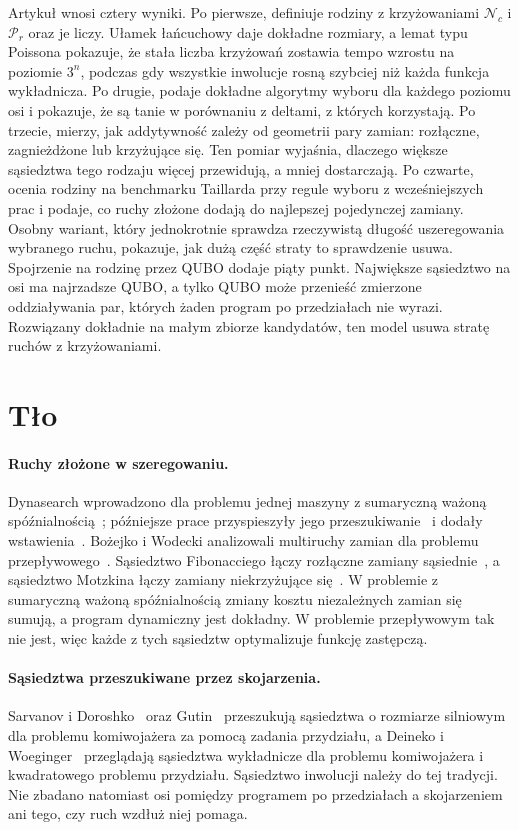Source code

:\documentclass[10pt,twocolumn]{article}
\newcommand{\N}{\mathcal{N}}
\newcommand{\Pa}{\mathcal{P}}
\begin{document}
Artykuł wnosi cztery wyniki. Po pierwsze, definiuje rodziny z krzyżowaniami
$\N_c$ i $\Pa_r$ oraz je liczy. Ułamek łańcuchowy daje dokładne rozmiary,
a lemat typu Poissona pokazuje, że stała liczba krzyżowań zostawia tempo
wzrostu na poziomie $3^n$, podczas gdy wszystkie inwolucje rosną szybciej
niż każda funkcja wykładnicza. Po drugie, podaje dokładne algorytmy wyboru
dla każdego poziomu osi i pokazuje, że są tanie w porównaniu z deltami,
z których korzystają. Po trzecie, mierzy, jak addytywność zależy od
geometrii pary zamian: rozłączne, zagnieżdżone lub krzyżujące się. Ten
pomiar wyjaśnia, dlaczego większe sąsiedztwa tego rodzaju więcej
przewidują, a mniej dostarczają. Po czwarte, ocenia rodziny na
benchmarku Taillarda przy regule wyboru z wcześniejszych prac
i podaje, co ruchy złożone dodają do najlepszej pojedynczej zamiany.
Osobny wariant, który jednokrotnie sprawdza rzeczywistą długość
uszeregowania wybranego ruchu, pokazuje, jak dużą część straty to
sprawdzenie usuwa. Spojrzenie na rodzinę przez QUBO dodaje piąty punkt.
Największe sąsiedztwo na osi ma najrzadsze QUBO, a tylko QUBO może
przenieść zmierzone oddziaływania par, których żaden program po
przedziałach nie wyrazi. Rozwiązany dokładnie na małym zbiorze kandydatów,
ten model usuwa stratę ruchów z krzyżowaniami.

\section{Tło}

\paragraph{Ruchy złożone w szeregowaniu.} Dynasearch wprowadzono dla
problemu jednej maszyny z sumaryczną ważoną spóźnialnością~\cite{congram2002};
późniejsze prace przyspieszyły jego przeszukiwanie~\cite{ergun2006}
i dodały wstawienia~\cite{grosso2004}. Bo\.zejko i Wodecki analizowali
multiruchy zamian dla problemu przepływowego~\cite{bozejko2007}.
Sąsiedztwo Fibonacciego łączy rozłączne zamiany sąsiednie~\cite{fibonacci_own,bozejko2026sr},
a sąsiedztwo Motzkina łączy zamiany niekrzyżujące się~\cite{motzkin_own}.
W problemie z sumaryczną ważoną spóźnialnością zmiany kosztu niezależnych
zamian się sumują, a program dynamiczny jest dokładny. W problemie
przepływowym tak nie jest, więc każde z tych sąsiedztw optymalizuje
funkcję zastępczą.

\paragraph{Sąsiedztwa przeszukiwane przez skojarzenia.} Sarvanov
i Doroshko~\cite{sarvanov1981} oraz Gutin~\cite{gutin1999} przeszukują
sąsiedztwa o rozmiarze silniowym dla problemu komiwojażera za pomocą
zadania przydziału, a Deineko i Woeginger~\cite{deineko2000} przeglądają
sąsiedztwa wykładnicze dla problemu komiwojażera i kwadratowego problemu
przydziału. Sąsiedztwo inwolucji należy do tej tradycji. Nie zbadano
natomiast osi pomiędzy programem po przedziałach a skojarzeniem ani tego,
czy ruch wzdłuż niej pomaga.
\end{document}
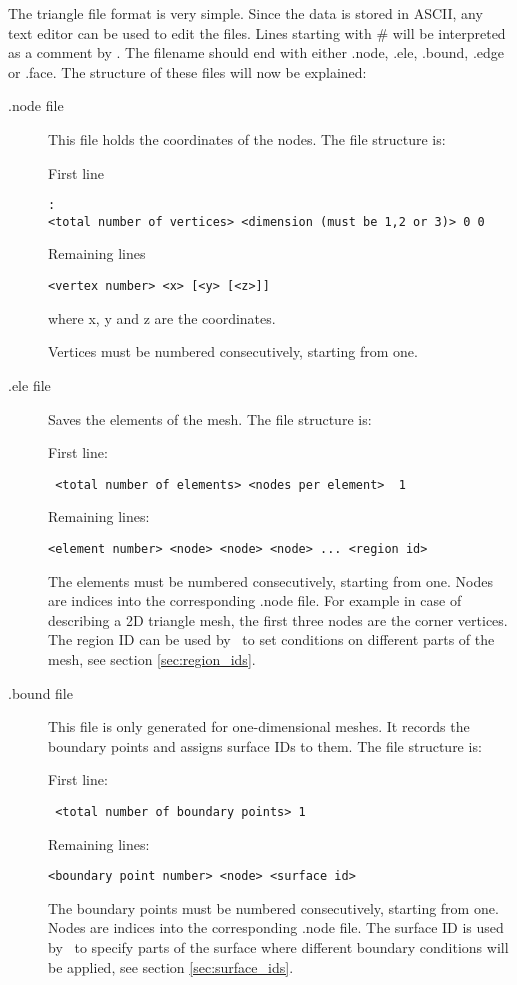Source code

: The triangle file format is very simple. Since the data is stored in ASCII,
any text editor can be used to edit the files.  Lines starting with \# will
be interpreted as a comment by \fluidity.  The filename should end with
either .node, .ele, .bound, .edge or .face.  The structure of these files
will now be explained:

\begin{description}
\item[.node file]
This file holds the coordinates of the nodes. The file structure is:

First line
\begin{lstlisting}:
<total number of vertices> <dimension (must be 1,2 or 3)> 0 0
\end{lstlisting}
Remaining lines
\begin{lstlisting}
<vertex number> <x> [<y> [<z>]]
\end{lstlisting}
where x, y and z are the coordinates.

Vertices must be numbered consecutively, starting from one.

\item[.ele file] Saves the elements of the mesh. The file structure is:

First line:
\begin{lstlisting}
 <total number of elements> <nodes per element>  1
\end{lstlisting}
Remaining lines:
\begin{lstlisting}
<element number> <node> <node> <node> ... <region id>
\end{lstlisting}
The elements must be numbered consecutively, starting from one. Nodes are
indices into the corresponding .node file. For example in case of describing
a 2D triangle mesh, the first three nodes are the corner vertices. The
region ID can be used by \fluidity\ to set conditions on different parts of
the mesh, see section \ref{sec:region_ids}.

\item[.bound file] This file is only generated for one-dimensional meshes.
  It records the boundary points and assigns surface IDs to them. The file
  structure is:

First line:
\begin{lstlisting}
 <total number of boundary points> 1
\end{lstlisting}
Remaining lines:
\begin{lstlisting}
<boundary point number> <node> <surface id>
\end{lstlisting}
The boundary points must be numbered consecutively, starting from one. Nodes
are indices into the corresponding .node file. The surface ID is used by
\fluidity\ to specify parts of the surface where different boundary
conditions will be applied, see section \ref{sec:surface_ids}.


\end{description}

#####

Work to complete
The line containing "Artykuł wnosi cztery" marks the end: copy exactly every line from the start of the records up to and including it, leaving out the pictures.

Task result
Source code

:\documentclass[10pt,twocolumn]{article}
\newcommand{\N}{\mathcal{N}}
\newcommand{\Pa}{\mathcal{P}}
\begin{document}
Artykuł wnosi cztery wyniki. Po pierwsze, definiuje rodziny z krzyżowaniami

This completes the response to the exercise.